From the entries below, copy out all lines holding "tabelas".

··········

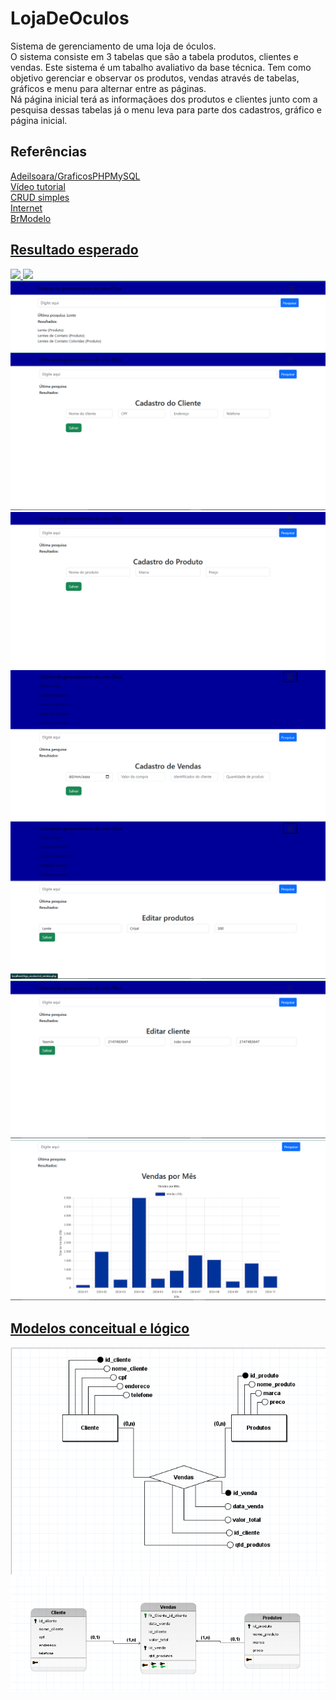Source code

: # LojaDeOculos
Sistema de gerenciamento de uma loja de óculos.
<br>
O sistema consiste em 3 tabelas que são a tabela produtos, clientes e vendas. Este sistema é um tabalho avaliativo da base técnica.
Tem como objetivo gerenciar e observar os produtos, vendas através de tabelas, gráficos e menu para alternar entre as páginas.
<br>
Ná página inicial terá as informaçãoes dos produtos e clientes junto com a pesquisa dessas tabelas já o menu leva para parte dos cadastros, gráfico e página inicial.
<br>
<h2>Referências</h2>
<a href="https://github.com/Adeilsoara/GraficosPHPMySQL">Adeilsoara/GraficosPHPMySQL
<br>
<a href="https://youtu.be/CljAPX-U0as?si=TFZy1E0RC29bm_Cz">Vídeo tutorial
<br>
<a href="https://youtu.be/ecD45s8CUZE?feature=shared">CRUD simples
<br>
<a href="https://www.w3schools.com/php/default.asp">Internet
<br>
<a href="https://www.brmodeloweb.com/lang/pt-br/index.html">BrModelo

<h2>Resultado esperado</h2>
<img src="resultado/pág_inicial.png">
<img src="resultado/pág_inicial2.png">
<img src="resultado/pesquisa.png">
<img src="resultado/cd_clientes.png">
<img src="resultado/cd_produtos.png">
<img src="resultado/cd_vendas.png">
<img src="resultado/editar_1.png">
<img src="resultado/editar_2.png">
<img src="resultado/grafico.png">

<h2>Modelos conceitual e lógico</h2>
<img src="resultado/conceitual.png">
<img src="resultado/lógico.png">

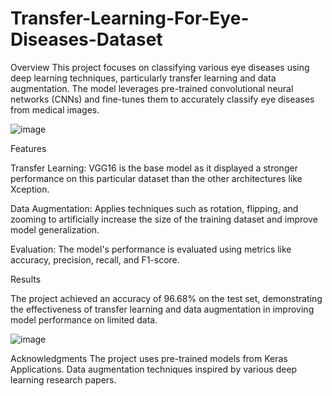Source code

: # Transfer-Learning-For-Eye-Diseases-Dataset
Overview
This project focuses on classifying various eye diseases using deep learning techniques, particularly transfer learning and data augmentation. The model leverages pre-trained convolutional neural networks (CNNs) and fine-tunes them to accurately classify eye diseases from medical images.


![image](https://github.com/user-attachments/assets/04700b2a-db9e-4145-82e9-6018a164d1f0)



Features


Transfer Learning: VGG16 is the base model as it displayed a stronger performance on this particular dataset than the other architectures like Xception.


Data Augmentation: Applies techniques such as rotation, flipping, and zooming to artificially increase the size of the training dataset and improve model generalization.


Evaluation: The model's performance is evaluated using metrics like accuracy, precision, recall, and F1-score.

Results

The project achieved an accuracy of 96.68% on the test set, demonstrating the effectiveness of transfer learning and data augmentation in improving model performance on limited data.



![image](https://github.com/user-attachments/assets/9f32cc5e-aea8-46b4-8b47-e0294e178c3a)

Acknowledgments
The project uses pre-trained models from Keras Applications.
Data augmentation techniques inspired by various deep learning research papers.
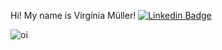 
Hi! My name is Virgínia Müller!
[![Linkedin Badge](https://img.shields.io/badge/-Virgínia%20Muller-6633cc?style=flat-square&logo=Linkedin&logoColor=white&link=https://www.linkedin.com/in/virginia-s-muller/)](https://www.linkedin.com/in/virginia-s-muller/)


![oi](https://pbs.twimg.com/profile_banners/303375948/1522374581/1500x500.png)
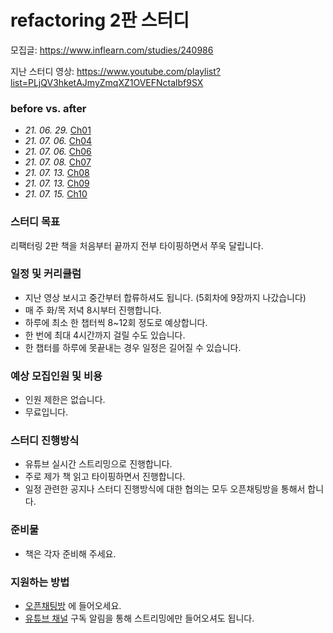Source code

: # refactoring 2판 스터디

모집글: https://www.inflearn.com/studies/240986

지난 스터디 영상: https://www.youtube.com/playlist?list=PLjQV3hketAJmyZmqXZ1OVEFNctalbf9SX

### before vs. after
- *21. 06. 29.* [Ch01](https://github.com/roy-jung/refactoring/pull/4)
- *21. 07. 06.* [Ch04](https://github.com/roy-jung/refactoring/pull/5)
- *21. 07. 06.* [Ch06](https://github.com/roy-jung/refactoring/pull/6)
- *21. 07. 08.* [Ch07](https://github.com/roy-jung/refactoring/pull/7)
- *21. 07. 13.* [Ch08](https://github.com/roy-jung/refactoring/pull/8)
- *21. 07. 13.* [Ch09](https://github.com/roy-jung/refactoring/pull/9)
- *21. 07. 15.* [Ch10](https://github.com/roy-jung/refactoring/pull/10)

### 스터디 목표

리팩터링 2판 책을 처음부터 끝까지 전부 타이핑하면서 쭈욱 달립니다.

### 일정 및 커리큘럼 

- 지난 영상 보시고 중간부터 합류하셔도 됩니다. (5회차에 9장까지 나갔습니다)
- 매 주 화/목 저녁 8시부터 진행합니다.
- 하루에 최소 한 챕터씩 8~12회 정도로 예상합니다.
- 한 번에 최대 4시간까지 걸릴 수도 있습니다.
- 한 챕터를 하루에 못끝내는 경우 일정은 길어질 수 있습니다.

### 예상 모집인원 및 비용

- 인원 제한은 없습니다.
- 무료입니다.

### 스터디 진행방식
- 유튜브 실시간 스트리밍으로 진행합니다.
- 주로 제가 책 읽고 타이핑하면서 진행합니다.
- 일정 관련한 공지나 스터디 진행방식에 대한 협의는 모두 오픈채팅방을 통해서 합니다.

### 준비물
- 책은 각자 준비해 주세요.

### 지원하는 방법
- [오픈채팅방](https://open.kakao.com/o/gtvCekld) 에 들어오세요.
- [유튜브 채널](https://www.youtube.com/channel/UC68WPMGvA3Zj4qmqAuS8-ow) 구독 알림을 통해 스트리밍에만 들어오셔도 됩니다.
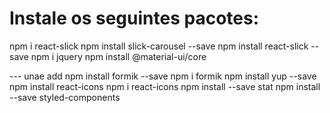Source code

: # Instale os seguintes pacotes:
npm i react-slick
npm install slick-carousel --save
npm install react-slick --save
npm i jquery
npm install @material-ui/core

--- unae add
npm install formik --save
npm i formik 
npm install yup --save
npm install react-icons
npm i react-icons
npm install --save stat
npm install --save styled-components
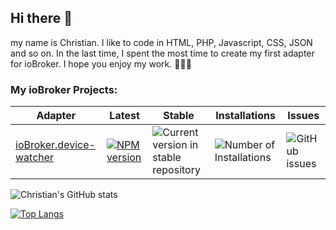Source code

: ## Hi there 👋

my name is Christian. I like to code in HTML, PHP, Javascript, CSS, JSON and so on. In the last time, I spent the most time to create my first adapter for ioBroker. I hope you enjoy my work. 👨🏼‍💻

### My ioBroker Projects:<br>

| Adapter                                                                       | Latest                                                                                                                                    | Stable                                                                                              | Installations                                                                             | Issues                                                                                 |
|-------------------------------------------------------------------------------|-------------------------------------------------------------------------------------------------------------------------------------------|-----------------------------------------------------------------------------------------------------|-------------------------------------------------------------------------------------------|----------------------------------------------------------------------------------------|
| [ioBroker.device-watcher](https://github.com/ciddi89/ioBroker.device-watcher) | [ ![ NPM version ]( https://img.shields.io/npm/v/iobroker.device-watcher.svg ) ]( https://www.npmjs.com/package/iobroker.device-watcher ) | ![ Current version in stable repository ]( https://iobroker.live/badges/device-watcher-stable.svg ) | ![ Number of Installations ]( https://iobroker.live/badges/device-watcher-installed.svg ) | ![GitHub issues](https://img.shields.io/github/issues/ciddi89/ioBroker.device-watcher) |


<!--
**ciddi89/ciddi89** is a ✨ _special_ ✨ repository because its `README.md` (this file) appears on your GitHub profile.

Here are some ideas to get you started:

- 🔭 I’m currently working on ...
- 🌱 I’m currently learning ...
- 👯 I’m looking to collaborate on ...
- 🤔 I’m looking for help with ...
- 💬 Ask me about ...
- 📫 How to reach me: ...
- 😄 Pronouns: ...
- ⚡ Fun fact: ...
-->

![Christian's GitHub stats](https://github-readme-stats.vercel.app/api?username=ciddi89&show_icons=true&theme=github_dark)

[![Top Langs](https://github-readme-stats.vercel.app/api/top-langs/?username=ciddi89&layout=compact&theme=onedark)](https://github.com/ciddi89/?tab=repositories)
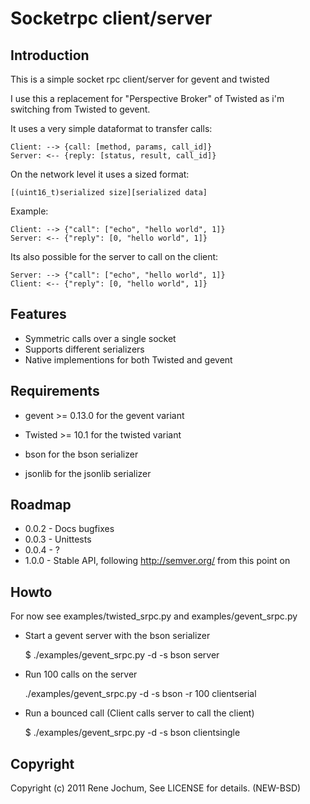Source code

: Socketrpc client/server
============

Introduction
---------
This is a simple socket rpc client/server for gevent and twisted

I use this a replacement for "Perspective Broker" of Twisted
as i'm switching from Twisted to gevent.

It uses a very simple dataformat to transfer calls:

    Client: --> {call: [method, params, call_id]}
    Server: <-- {reply: [status, result, call_id]}

On the network level it uses a sized format:

    [(uint16_t)serialized size][serialized data]

Example:

    Client: --> {"call": ["echo", "hello world", 1]}
    Server: <-- {"reply": [0, "hello world", 1]}

Its also possible for the server to call on the client:

    Server: --> {"call": ["echo", "hello world", 1]}
    Client: <-- {"reply": [0, "hello world", 1]}

Features
---------
* Symmetric calls over a single socket
* Supports different serializers
* Native implementions for both Twisted and gevent

Requirements
---------
* gevent >= 0.13.0 for the gevent variant
* Twisted >= 10.1 for the twisted variant

* bson for the bson serializer
* jsonlib for the jsonlib serializer

Roadmap
---------
- 0.0.2 - Docs bugfixes
- 0.0.3 - Unittests
- 0.0.4 - ?
- 1.0.0 - Stable API, following http://semver.org/ from this point on

Howto
---------
For now see examples/twisted_srpc.py and examples/gevent_srpc.py

- Start a gevent server with the bson serializer

    $ ./examples/gevent_srpc.py -d -s bson server

- Run 100 calls on the server

    ./examples/gevent_srpc.py -d -s bson -r 100 clientserial

- Run a bounced call (Client calls server to call the client)

    $ ./examples/gevent_srpc.py -d -s bson clientsingle

Copyright
---------
Copyright (c) 2011 Rene Jochum, See LICENSE for details. (NEW-BSD)
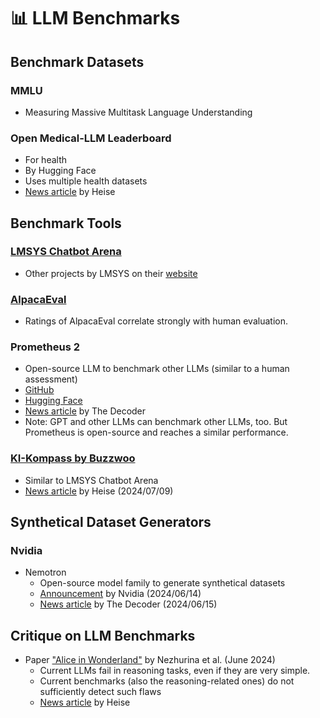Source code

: # 📊 LLM Benchmarks

## Benchmark Datasets

### MMLU

- Measuring Massive Multitask Language Understanding

### Open Medical-LLM Leaderboard

- For health
- By Hugging Face
- Uses multiple health datasets
- [News article](https://www.heise.de/news/LLMs-als-Arzthelfer-Benchmark-von-Hugging-Face-gibt-Zeugnisse-fuer-GPT-und-Co-9692203.html) by Heise

## Benchmark Tools

### [LMSYS Chatbot Arena](https://chat.lmsys.org)

- Other projects by LMSYS on their [website](https://lmsys.org)

### [AlpacaEval](https://tatsu-lab.github.io/alpaca_eval/)

- Ratings of AlpacaEval correlate strongly with human evaluation.

### Prometheus 2

- Open-source LLM to benchmark other LLMs (similar to a human assessment)
- [GitHub](https://github.com/prometheus-eval/prometheus-eval)
- [Hugging Face](https://huggingface.co/prometheus-eval/prometheus-8x7b-v2.0)
- [News article](https://the-decoder.de/open-source-llm-prometheus-2-soll-andere-sprachmodelle-bewerten-und-verbessern/) by The Decoder
- Note: GPT and other LLMs can benchmark other LLMs, too. But Prometheus is open-source and reaches a similar performance.

### [KI-Kompass by Buzzwoo](https://www.buzzwoo.de/kuenstliche-intelligenz)

- Similar to LMSYS Chatbot Arena
- [News article](https://www.heise.de/news/KI-Kompass-vergleicht-rund-40-KI-Sprachmodelle-9794173.html) by Heise (2024/07/09)

## Synthetical Dataset Generators

### Nvidia

- Nemotron
  - Open-source model family to generate synthetical datasets
  - [Announcement](https://blogs.nvidia.com/blog/nemotron-4-synthetic-data-generation-llm-training/) by Nvidia (2024/06/14)
  - [News article](https://the-decoder.de/nvidia-veroeffentlicht-kostenlose-sprachmodelle-optimiert-fuer-die-datengenerierung/) by The Decoder (2024/06/15)

## Critique on LLM Benchmarks

- Paper ["Alice in Wonderland"](https://doi.org/10.48550/arXiv.2406.02061) by Nezhurina et al. (June 2024)
  - Current LLMs fail in reasoning tasks, even if they are very simple.
  - Current benchmarks (also the reasoning-related ones) do not sufficiently detect such flaws
  - [News article](https://www.heise.de/news/Reasoning-Fail-Gaengige-LLMs-scheitern-an-kinderleichter-Aufgabe-9755034.html) by Heise

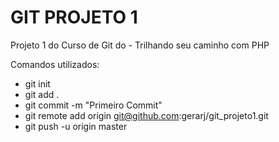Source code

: GIT PROJETO 1
============

Projeto 1 do Curso de Git do - Trilhando seu caminho com PHP

Comandos utilizados:
- git init
- git add .
- git commit -m "Primeiro Commit"
- git remote add origin git@github.com:gerarj/git_projeto1.git
- git push -u origin master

··········

* SOLUTION TO THE EXERCISE
O sistema consiste em 3 tabelas que são a tabela produtos, clientes e vendas. Este sistema é um tabalho avaliativo da base técnica.
Tem como objetivo gerenciar e observar os produtos, vendas através de tabelas, gráficos e menu para alternar entre as páginas.
Ná página inicial terá as informaçãoes dos produtos e clientes junto com a pesquisa dessas tabelas já o menu leva para parte dos cadastros, gráfico e página inicial.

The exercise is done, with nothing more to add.